▶ **Exercise input**:
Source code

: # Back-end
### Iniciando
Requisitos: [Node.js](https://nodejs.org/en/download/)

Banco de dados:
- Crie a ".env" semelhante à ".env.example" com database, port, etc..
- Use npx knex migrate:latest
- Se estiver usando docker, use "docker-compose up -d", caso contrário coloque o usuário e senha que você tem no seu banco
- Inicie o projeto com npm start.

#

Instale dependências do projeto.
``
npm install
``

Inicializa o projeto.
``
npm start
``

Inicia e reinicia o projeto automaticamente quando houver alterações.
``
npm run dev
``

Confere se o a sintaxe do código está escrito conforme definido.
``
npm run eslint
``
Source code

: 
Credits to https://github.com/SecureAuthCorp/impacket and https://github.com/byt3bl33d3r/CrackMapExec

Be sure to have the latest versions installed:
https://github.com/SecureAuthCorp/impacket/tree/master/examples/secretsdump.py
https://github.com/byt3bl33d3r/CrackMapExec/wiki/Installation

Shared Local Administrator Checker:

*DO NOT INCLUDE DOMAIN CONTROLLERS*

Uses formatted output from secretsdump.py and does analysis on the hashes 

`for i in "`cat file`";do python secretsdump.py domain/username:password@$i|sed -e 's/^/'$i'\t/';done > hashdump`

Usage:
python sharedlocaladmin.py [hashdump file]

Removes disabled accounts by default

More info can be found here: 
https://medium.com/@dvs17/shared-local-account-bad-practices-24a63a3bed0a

▶ **Task brief**: Write out the data once more, word for word.

▶ **Exercise response**:
Source code

: # Back-end
### Iniciando
Requisitos: [Node.js](https://nodejs.org/en/download/)

Banco de dados:
- Crie a ".env" semelhante à ".env.example" com database, port, etc..
- Use npx knex migrate:latest
- Se estiver usando docker, use "docker-compose up -d", caso contrário coloque o usuário e senha que você tem no seu banco
- Inicie o projeto com npm start.

#

Instale dependências do projeto.
``
npm install
``

Inicializa o projeto.
``
npm start
``

Inicia e reinicia o projeto automaticamente quando houver alterações.
``
npm run dev
``

Confere se o a sintaxe do código está escrito conforme definido.
``
npm run eslint
``
Source code

: 
Credits to https://github.com/SecureAuthCorp/impacket and https://github.com/byt3bl33d3r/CrackMapExec

Be sure to have the latest versions installed:
https://github.com/SecureAuthCorp/impacket/tree/master/examples/secretsdump.py
https://github.com/byt3bl33d3r/CrackMapExec/wiki/Installation

Shared Local Administrator Checker:

*DO NOT INCLUDE DOMAIN CONTROLLERS*

Uses formatted output from secretsdump.py and does analysis on the hashes 

`for i in "`cat file`";do python secretsdump.py domain/username:password@$i|sed -e 's/^/'$i'\t/';done > hashdump`

Usage:
python sharedlocaladmin.py [hashdump file]

Removes disabled accounts by default

More info can be found here: 
https://medium.com/@dvs17/shared-local-account-bad-practices-24a63a3bed0a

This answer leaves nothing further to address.